Die Urheber dieser Legende waren also aufsässige evangelische Theologen, die mit dem Stand der Reformation unzufrieden waren und nach einer "Generalreformation" verlangten. Da diese nicht in der Realität zu bewerkstelligen war, verlegten sie ihren Wunschtraum in die Klandestinität: Sie erfanden die Figur des Christian Rosenkreutz, welcher, der Fama zufolge, schon über ein Jahrhundert im Geheimen am Wirken sei.

Ziel dieser nostalgisch angehauchten Utopie war es letztlich, den Zwiespalt von Glauben und Wissen zu überwinden, der die späte Renaissance kennzeichnete. Die "Generalreformation" sollte die evangelische Theologie in Übereinstimmung mit dem Menschenbild des Humanismus bringen. Natur und Bibel galten dabei als gleichwertige Erkenntnisquellen. Der Makrokosmos entsprach für sie dem Mikrokosmos.
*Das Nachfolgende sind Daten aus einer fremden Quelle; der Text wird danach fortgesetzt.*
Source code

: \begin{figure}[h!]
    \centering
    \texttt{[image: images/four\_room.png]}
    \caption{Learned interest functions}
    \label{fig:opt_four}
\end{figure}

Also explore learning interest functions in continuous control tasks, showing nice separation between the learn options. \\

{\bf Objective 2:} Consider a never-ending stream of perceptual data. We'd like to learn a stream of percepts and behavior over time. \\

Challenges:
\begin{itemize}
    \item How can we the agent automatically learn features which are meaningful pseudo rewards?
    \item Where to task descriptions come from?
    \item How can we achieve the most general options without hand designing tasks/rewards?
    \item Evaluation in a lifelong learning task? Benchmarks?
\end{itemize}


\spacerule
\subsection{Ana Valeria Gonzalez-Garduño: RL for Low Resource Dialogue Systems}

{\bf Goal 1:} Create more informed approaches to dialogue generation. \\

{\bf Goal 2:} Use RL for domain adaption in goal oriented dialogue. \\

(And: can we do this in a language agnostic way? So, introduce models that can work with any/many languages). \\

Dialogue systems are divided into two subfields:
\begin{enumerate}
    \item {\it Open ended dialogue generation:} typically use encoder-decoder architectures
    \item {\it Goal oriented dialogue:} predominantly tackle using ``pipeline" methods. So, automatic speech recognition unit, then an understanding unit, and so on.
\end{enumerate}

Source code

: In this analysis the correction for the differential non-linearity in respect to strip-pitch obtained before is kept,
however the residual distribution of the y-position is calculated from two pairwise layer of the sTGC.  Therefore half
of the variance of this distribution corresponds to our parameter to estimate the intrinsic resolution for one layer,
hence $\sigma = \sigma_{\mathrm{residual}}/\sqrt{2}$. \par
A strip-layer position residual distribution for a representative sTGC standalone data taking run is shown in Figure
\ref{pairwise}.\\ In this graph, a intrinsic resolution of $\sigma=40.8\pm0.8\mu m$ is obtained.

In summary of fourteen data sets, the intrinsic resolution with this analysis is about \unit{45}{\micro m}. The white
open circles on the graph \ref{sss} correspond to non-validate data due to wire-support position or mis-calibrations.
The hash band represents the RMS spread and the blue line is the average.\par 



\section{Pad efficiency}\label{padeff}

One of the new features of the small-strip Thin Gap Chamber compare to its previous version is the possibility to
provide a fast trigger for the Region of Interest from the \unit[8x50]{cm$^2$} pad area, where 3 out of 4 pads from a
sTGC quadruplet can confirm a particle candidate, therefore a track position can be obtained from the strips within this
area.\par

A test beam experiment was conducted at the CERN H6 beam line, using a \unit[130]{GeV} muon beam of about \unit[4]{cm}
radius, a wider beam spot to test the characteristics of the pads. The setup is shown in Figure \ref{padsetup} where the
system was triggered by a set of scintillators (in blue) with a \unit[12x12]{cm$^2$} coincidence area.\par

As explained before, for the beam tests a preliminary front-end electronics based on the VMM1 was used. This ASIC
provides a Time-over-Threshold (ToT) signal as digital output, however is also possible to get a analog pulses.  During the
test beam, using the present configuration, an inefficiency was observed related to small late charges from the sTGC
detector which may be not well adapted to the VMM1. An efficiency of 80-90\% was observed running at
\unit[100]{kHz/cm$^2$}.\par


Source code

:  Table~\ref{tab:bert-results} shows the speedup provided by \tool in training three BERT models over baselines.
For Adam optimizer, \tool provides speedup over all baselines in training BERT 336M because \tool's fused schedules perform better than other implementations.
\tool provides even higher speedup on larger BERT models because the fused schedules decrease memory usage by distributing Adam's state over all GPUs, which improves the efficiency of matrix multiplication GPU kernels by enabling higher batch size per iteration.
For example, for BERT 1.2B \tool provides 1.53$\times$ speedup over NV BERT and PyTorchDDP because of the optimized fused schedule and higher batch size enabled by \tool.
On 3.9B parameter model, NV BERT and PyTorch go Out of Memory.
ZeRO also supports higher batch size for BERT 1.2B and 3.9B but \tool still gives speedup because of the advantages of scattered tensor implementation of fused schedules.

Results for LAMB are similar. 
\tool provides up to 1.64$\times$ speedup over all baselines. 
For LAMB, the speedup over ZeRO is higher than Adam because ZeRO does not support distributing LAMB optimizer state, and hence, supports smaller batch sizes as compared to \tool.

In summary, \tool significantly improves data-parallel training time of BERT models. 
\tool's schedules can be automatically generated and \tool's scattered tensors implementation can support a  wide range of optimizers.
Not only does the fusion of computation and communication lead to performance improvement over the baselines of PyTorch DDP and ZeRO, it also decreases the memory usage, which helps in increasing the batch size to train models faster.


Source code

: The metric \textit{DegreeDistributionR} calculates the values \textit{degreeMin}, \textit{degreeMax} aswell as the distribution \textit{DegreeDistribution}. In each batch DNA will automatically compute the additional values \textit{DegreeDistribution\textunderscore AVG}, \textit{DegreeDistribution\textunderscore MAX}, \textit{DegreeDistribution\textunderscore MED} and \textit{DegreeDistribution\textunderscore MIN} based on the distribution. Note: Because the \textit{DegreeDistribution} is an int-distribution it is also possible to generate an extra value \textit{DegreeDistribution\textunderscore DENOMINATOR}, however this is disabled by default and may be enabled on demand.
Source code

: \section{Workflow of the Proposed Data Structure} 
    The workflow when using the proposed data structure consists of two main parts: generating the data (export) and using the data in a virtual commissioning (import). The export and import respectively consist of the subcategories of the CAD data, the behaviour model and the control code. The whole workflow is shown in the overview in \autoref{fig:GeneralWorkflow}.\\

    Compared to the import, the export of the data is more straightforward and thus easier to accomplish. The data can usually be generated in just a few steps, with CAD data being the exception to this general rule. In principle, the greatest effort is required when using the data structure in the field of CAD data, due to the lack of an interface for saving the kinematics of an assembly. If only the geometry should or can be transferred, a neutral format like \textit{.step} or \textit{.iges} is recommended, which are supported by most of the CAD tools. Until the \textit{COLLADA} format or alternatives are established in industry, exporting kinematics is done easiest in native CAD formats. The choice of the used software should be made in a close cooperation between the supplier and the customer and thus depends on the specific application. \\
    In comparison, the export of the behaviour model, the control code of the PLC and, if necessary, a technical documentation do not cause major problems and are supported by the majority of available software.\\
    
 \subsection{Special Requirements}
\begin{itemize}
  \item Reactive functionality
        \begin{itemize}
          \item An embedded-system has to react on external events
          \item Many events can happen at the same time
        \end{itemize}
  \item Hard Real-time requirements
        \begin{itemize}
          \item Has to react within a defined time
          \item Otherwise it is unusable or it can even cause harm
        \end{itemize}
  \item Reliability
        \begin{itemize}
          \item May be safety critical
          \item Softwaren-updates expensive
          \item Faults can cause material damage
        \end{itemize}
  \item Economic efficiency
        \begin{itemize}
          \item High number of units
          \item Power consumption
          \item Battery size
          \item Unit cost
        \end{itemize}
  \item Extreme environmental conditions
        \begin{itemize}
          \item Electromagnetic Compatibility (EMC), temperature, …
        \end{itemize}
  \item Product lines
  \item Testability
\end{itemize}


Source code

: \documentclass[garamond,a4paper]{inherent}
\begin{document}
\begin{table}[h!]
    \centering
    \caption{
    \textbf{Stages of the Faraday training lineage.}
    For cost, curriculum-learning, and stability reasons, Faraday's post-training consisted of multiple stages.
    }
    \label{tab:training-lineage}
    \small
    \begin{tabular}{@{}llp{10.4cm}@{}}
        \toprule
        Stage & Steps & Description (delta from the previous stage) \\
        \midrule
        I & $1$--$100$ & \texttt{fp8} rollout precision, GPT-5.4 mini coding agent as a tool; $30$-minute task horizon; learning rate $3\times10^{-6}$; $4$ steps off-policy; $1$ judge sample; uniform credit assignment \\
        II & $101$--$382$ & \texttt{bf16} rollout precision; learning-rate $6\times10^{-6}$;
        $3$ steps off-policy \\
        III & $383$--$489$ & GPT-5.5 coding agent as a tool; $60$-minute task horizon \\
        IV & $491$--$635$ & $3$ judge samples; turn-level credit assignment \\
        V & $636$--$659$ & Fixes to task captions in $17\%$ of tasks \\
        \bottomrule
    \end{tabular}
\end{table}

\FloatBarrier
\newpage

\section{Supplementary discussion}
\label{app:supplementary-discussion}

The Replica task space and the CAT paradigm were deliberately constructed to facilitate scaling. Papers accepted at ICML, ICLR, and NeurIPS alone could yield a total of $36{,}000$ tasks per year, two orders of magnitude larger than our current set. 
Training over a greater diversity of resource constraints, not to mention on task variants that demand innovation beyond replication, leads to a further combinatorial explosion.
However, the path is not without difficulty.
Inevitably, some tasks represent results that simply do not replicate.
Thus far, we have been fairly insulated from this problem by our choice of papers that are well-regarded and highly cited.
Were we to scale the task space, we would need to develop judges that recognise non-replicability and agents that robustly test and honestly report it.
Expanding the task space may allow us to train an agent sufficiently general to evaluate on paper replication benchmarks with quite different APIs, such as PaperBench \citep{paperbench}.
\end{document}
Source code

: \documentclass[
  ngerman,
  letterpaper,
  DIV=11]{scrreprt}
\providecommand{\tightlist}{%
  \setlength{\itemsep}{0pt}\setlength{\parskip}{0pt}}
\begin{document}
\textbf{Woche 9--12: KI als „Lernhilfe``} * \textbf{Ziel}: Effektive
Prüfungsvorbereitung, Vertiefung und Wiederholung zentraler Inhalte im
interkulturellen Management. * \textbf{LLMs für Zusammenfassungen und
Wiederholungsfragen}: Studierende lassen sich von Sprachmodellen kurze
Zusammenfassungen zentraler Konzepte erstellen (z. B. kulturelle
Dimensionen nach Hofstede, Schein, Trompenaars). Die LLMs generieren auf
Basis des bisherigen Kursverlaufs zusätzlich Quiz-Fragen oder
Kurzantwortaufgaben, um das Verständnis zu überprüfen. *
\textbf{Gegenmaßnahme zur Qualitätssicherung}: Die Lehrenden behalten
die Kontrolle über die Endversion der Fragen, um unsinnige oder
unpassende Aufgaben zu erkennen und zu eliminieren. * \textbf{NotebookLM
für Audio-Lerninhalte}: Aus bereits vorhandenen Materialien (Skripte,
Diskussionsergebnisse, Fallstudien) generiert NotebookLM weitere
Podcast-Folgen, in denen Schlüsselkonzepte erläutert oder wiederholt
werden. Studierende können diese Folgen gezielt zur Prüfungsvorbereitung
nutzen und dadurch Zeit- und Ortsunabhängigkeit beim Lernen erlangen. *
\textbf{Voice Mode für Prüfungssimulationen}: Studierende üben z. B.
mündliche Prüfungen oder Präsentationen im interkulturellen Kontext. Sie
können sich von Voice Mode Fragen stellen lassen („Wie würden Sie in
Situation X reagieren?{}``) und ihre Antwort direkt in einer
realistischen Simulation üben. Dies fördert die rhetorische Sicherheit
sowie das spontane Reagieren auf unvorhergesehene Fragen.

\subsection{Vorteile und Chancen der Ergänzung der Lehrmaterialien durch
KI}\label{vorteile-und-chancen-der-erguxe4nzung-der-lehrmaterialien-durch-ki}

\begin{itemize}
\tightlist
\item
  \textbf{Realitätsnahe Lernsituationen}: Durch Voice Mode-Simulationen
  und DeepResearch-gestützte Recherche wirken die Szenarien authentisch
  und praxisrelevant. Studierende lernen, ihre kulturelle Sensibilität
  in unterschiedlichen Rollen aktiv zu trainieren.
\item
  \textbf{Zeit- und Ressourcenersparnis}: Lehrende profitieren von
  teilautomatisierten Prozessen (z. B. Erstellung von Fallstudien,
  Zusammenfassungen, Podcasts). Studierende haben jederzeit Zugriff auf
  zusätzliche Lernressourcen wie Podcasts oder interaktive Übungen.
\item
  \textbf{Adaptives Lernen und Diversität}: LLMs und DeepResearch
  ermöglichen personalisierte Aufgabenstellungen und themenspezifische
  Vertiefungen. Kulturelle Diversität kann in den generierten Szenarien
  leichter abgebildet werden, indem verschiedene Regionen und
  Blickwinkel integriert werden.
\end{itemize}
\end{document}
Diese Utopie trug auch sozialreformerische Züge, wie sich folgendem Vers des Christian Rosenkreutz entnehmen läßt:

Ein frölich zeit die soll bald kommen,
Darin einer wirt dem andern gleich,
Keiner wirt sein arm oder reich, ...
Darumb so last ewer grosse klag,
was ists umb etlich wenig tag.

Die Schimären aus dem Tübinger Theologenkreis hatten eine ungeheure Resonanz. Bis 1620 erschienen etwa 200 Schriften, die an den Rosenkreuzer-Mythos anknüpften und ihn fortspannen, indem sie ihn unterstützten oder auch bezweifelten und bekämpften. Es half auch wenig, daß Andreae selbst sich schon bald von der Rosenkreuzerei distanzierte und die Fama als Blendwerk bezeichnete. Sein gedankliches Geschöpf war ihm entglitten und hatte sich selbständig gemacht. Die Hoffnung auf eine Generalreformation, auf eine bessere Welt, in der sowohl die Kluft zwischen Glauben und Wissen als auch der Gegensatz zwischen arm und reich überwunden würde, entsprach zu sehr den Bedürfnissen der Zeit: Das neue Selbstbewußtsein war geistiger Not, Ängsten, Zweifeln und der Sehnsucht nach einer besseren Welt gewichen. Die Renaissance war am Ende, und zum Manierismus in der Kunst paßte sehr wohl eine literarische Groteske wie die Figur des Christian Rosenkreutz.

Statt der "frölich Zeit", die mit der Generalreformation anheben würde, begann schon 1618 die apokalyptische Zeit des Dreißigjährigen Krieges. Zu den Überlebenden der jahrzehntelangen Verwüstung gehörte die Hoffnung auf eine bessere Welt und damit auch der Mythos von den Rosenkreuzern.